La douleur s'est également étendue à ceux qui vendent des pièces détachées.

Guy Robinson est responsable des pièces détachées chez Dekalb Implement Company, qui vend du matériel Deere à Dekalb, dans l'Illinois.

Pendant les années les plus fastes de la pandémie, explique M. Robinson, la combinaison des problèmes de la chaîne d'approvisionnement et de la hausse de la demande a fait de l'acheminement des pièces détachées et des équipements aux agriculteurs "un cauchemar".

Puis la demande a commencé à chuter à la fin de l'année 2022.

À une trentaine de kilomètres au sud de la concession de M. Robinson, Aaron Rogers, directeur de l'agence AHW, un autre concessionnaire Deere situé à Somonauk, dans l'Illinois, a déclaré que le financement à pourcentage zéro ou faible était un moyen populaire d'attirer les clients.

"Si vous pouvez obtenir un bon taux d'intérêt, c'est ce qui stimule le marché en ce moment", a-t-il déclaré. Proposer des taux de financement plus bas pour vendre des stocks peut entraîner une perte pour les concessionnaires, mais conserver des machines invendues peut s'avérer plus coûteux.

Les fabricants accordent aux concessionnaires un financement gratuit sur les équipements pendant une période limitée, le temps qu'ils les vendent, mais à l'expiration de cette période, les concessionnaires doivent payer des intérêts sur leurs stocks invendus aux fabricants.

Avec moins de prévisions de ventes, les concessionnaires d'équipements se sentent obligés de vendre leurs équipements aux enchères "tout de suite" pour préserver leurs marges, a déclaré Casey Seymour, un consultant en vente pour les concessionnaires.

"Une partie du matériel mis aux enchères l'est parce que les concessionnaires n'ont pas les moyens de maintenir leur plan de travail", explique M. Seymour. "Ils ne peuvent pas garder des stocks d'une valeur de plusieurs millions de dollars sur un plan d'action [avec] un taux d'intérêt de 7,5 %.

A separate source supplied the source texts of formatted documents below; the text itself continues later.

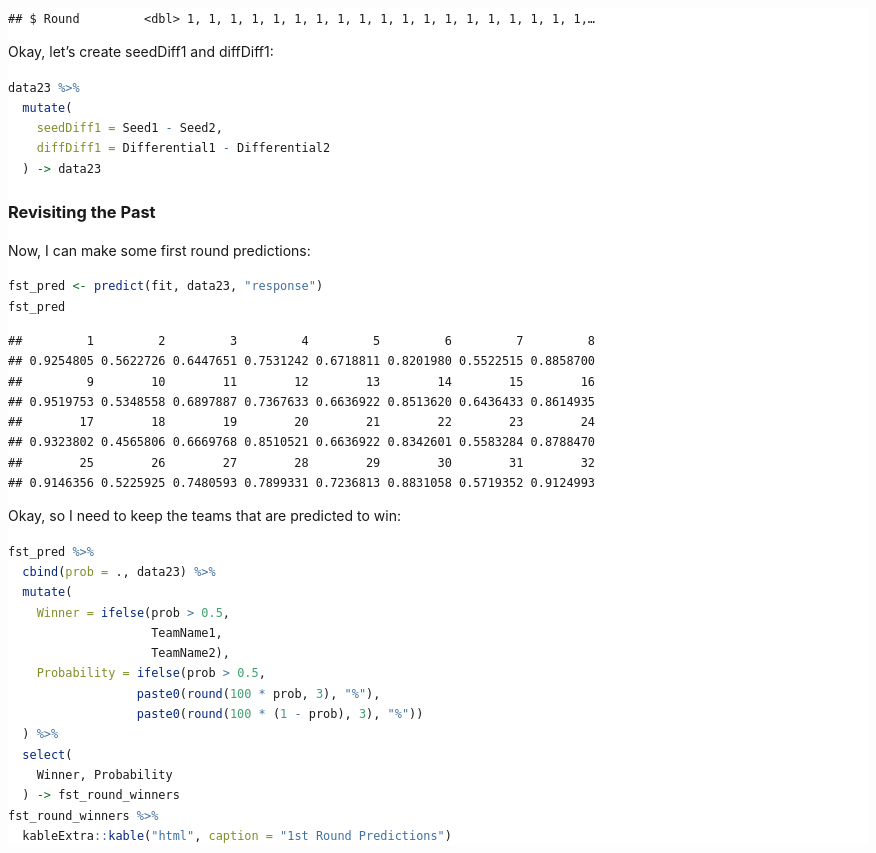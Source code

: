     ## $ Round         <dbl> 1, 1, 1, 1, 1, 1, 1, 1, 1, 1, 1, 1, 1, 1, 1, 1, 1, 1, 1,…

Okay, let’s create seedDiff1 and diffDiff1:

``` r
data23 %>%
  mutate(
    seedDiff1 = Seed1 - Seed2,
    diffDiff1 = Differential1 - Differential2
  ) -> data23
```

### Revisiting the Past

Now, I can make some first round predictions:

``` r
fst_pred <- predict(fit, data23, "response")
fst_pred
```

    ##         1         2         3         4         5         6         7         8 
    ## 0.9254805 0.5622726 0.6447651 0.7531242 0.6718811 0.8201980 0.5522515 0.8858700 
    ##         9        10        11        12        13        14        15        16 
    ## 0.9519753 0.5348558 0.6897887 0.7367633 0.6636922 0.8513620 0.6436433 0.8614935 
    ##        17        18        19        20        21        22        23        24 
    ## 0.9323802 0.4565806 0.6669768 0.8510521 0.6636922 0.8342601 0.5583284 0.8788470 
    ##        25        26        27        28        29        30        31        32 
    ## 0.9146356 0.5225925 0.7480593 0.7899331 0.7236813 0.8831058 0.5719352 0.9124993

Okay, so I need to keep the teams that are predicted to win:

``` r
fst_pred %>%
  cbind(prob = ., data23) %>%
  mutate(
    Winner = ifelse(prob > 0.5, 
                    TeamName1, 
                    TeamName2),
    Probability = ifelse(prob > 0.5,
                  paste0(round(100 * prob, 3), "%"),
                  paste0(round(100 * (1 - prob), 3), "%")) 
  ) %>%
  select(
    Winner, Probability
  ) -> fst_round_winners
fst_round_winners %>%
  kableExtra::kable("html", caption = "1st Round Predictions")
```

Selon Ryan Dolezal, directeur de TractorHouse, un site de vente de matériel agricole neuf et d'occasion, le niveau des stocks est particulièrement préoccupant dans la ceinture céréalière du Midwest.

"Nous ne rencontrons pas les mêmes problèmes de stocks que sur les marchés du Midwest", a-t-il déclaré.

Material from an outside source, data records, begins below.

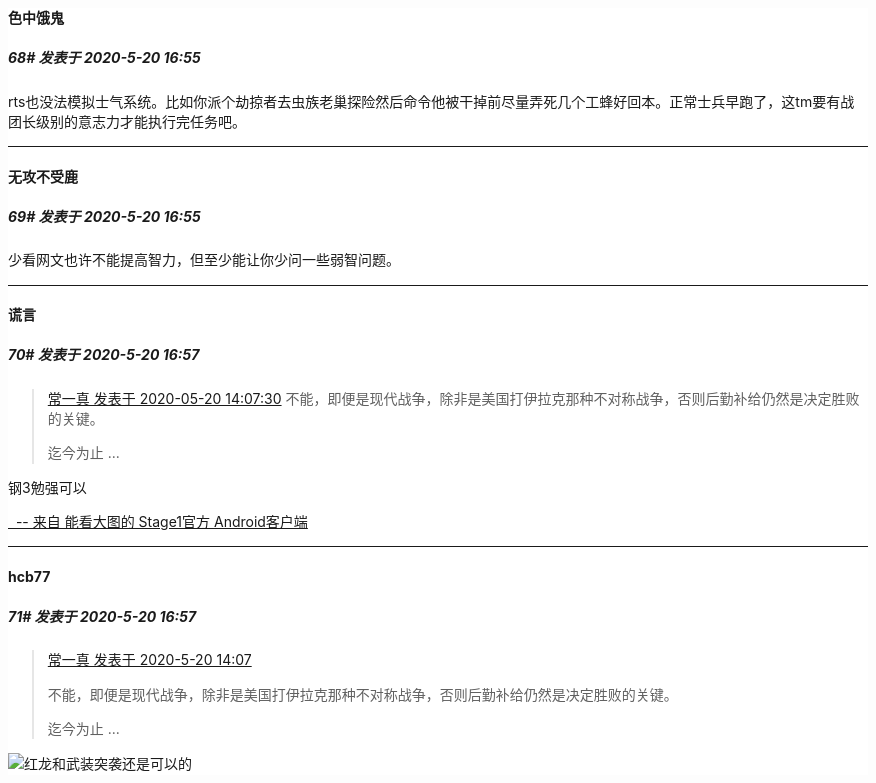 ####  色中饿鬼  
##### 68#       发表于 2020-5-20 16:55




rts也没法模拟士气系统。比如你派个劫掠者去虫族老巢探险然后命令他被干掉前尽量弄死几个工蜂好回本。正常士兵早跑了，这tm要有战团长级别的意志力才能执行完任务吧。







-----

####  无攻不受鹿  
##### 69#       发表于 2020-5-20 16:55




少看网文也许不能提高智力，但至少能让你少问一些弱智问题。







-----

####  谎言  
##### 70#       发表于 2020-5-20 16:57



<blockquote><a href="httphttps://bbs.saraba1st.com/2b/forum.php?mod=redirect&amp;goto=findpost&amp;pid=47488601&amp;ptid=1936453" target="_blank">常一真 发表于 2020-05-20 14:07:30</a>
不能，即便是现代战争，除非是美国打伊拉克那种不对称战争，否则后勤补给仍然是决定胜败的关键。


迄今为止 ...</blockquote>钢3勉强可以

[  -- 来自 能看大图的 Stage1官方 Android客户端](https://www.coolapk.com/apk/140634)







-----

####  hcb77  
##### 71#       发表于 2020-5-20 16:57



<blockquote><a href="httphttps://bbs.saraba1st.com/2b/forum.php?mod=redirect&amp;goto=findpost&amp;pid=47488601&amp;ptid=1936453" target="_blank">常一真 发表于 2020-5-20 14:07</a>

不能，即便是现代战争，除非是美国打伊拉克那种不对称战争，否则后勤补给仍然是决定胜败的关键。


迄今为止 ...</blockquote>
<img src="https://static.saraba1st.com/image/smiley/face2017/022.png" referrerpolicy="no-referrer">红龙和武装突袭还是可以的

Les stocks de machines agricoles d'occasion, qui constituent la majeure partie des machines vendues aux États-Unis, sont en augmentation constante, ce qui oblige les concessionnaires à vendre les équipements aux enchères à un prix inférieur, a déclaré Mitch Helman, directeur des ventes chez Sandhills Global.

"Il y a un écart de 70 % entre les ventes aux enchères et les ventes au détail, et c'est insensé. Un écart aussi élevé n'a pas été observé depuis mai 2015", a-t-il déclaré, faisant référence à une période où la surabondance de l'offre de céréales pesait sur les revenus des agriculteurs.

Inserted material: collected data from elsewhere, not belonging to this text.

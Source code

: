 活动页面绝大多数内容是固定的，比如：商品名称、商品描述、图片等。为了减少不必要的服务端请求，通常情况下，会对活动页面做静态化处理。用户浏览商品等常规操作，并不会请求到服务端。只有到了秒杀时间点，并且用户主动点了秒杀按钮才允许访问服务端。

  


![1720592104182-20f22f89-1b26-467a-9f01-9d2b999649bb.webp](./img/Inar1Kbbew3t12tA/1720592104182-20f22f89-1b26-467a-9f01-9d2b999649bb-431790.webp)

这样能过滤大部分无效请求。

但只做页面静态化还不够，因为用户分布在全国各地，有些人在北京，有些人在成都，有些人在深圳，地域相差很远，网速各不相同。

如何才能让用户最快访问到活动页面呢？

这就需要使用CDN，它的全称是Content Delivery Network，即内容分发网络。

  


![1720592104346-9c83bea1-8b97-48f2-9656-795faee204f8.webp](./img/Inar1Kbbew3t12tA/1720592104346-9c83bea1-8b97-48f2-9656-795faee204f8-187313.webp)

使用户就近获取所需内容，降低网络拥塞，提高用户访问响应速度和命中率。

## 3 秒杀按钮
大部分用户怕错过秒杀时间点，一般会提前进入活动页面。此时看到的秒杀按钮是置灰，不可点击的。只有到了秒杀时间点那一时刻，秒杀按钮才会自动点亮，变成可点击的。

Deere publiera ses résultats le 16 mai. En février, la société a annoncé des plans de réduction de la production et a averti les actionnaires que l'inflation rendrait les agriculteurs réticents à financer les achats d'équipement.

Scott Born, agriculteur texan, a déclaré qu'en raison de son budget plus serré, il renonçait à l'achat de matériel neuf ou d'occasion pour le reste de l'année.

"Nous devons essayer de nous débrouiller sans faire de grosses réparations - c'est difficile, d'autant plus que (l'équipement et les engrais) ont tellement augmenté en quelques années".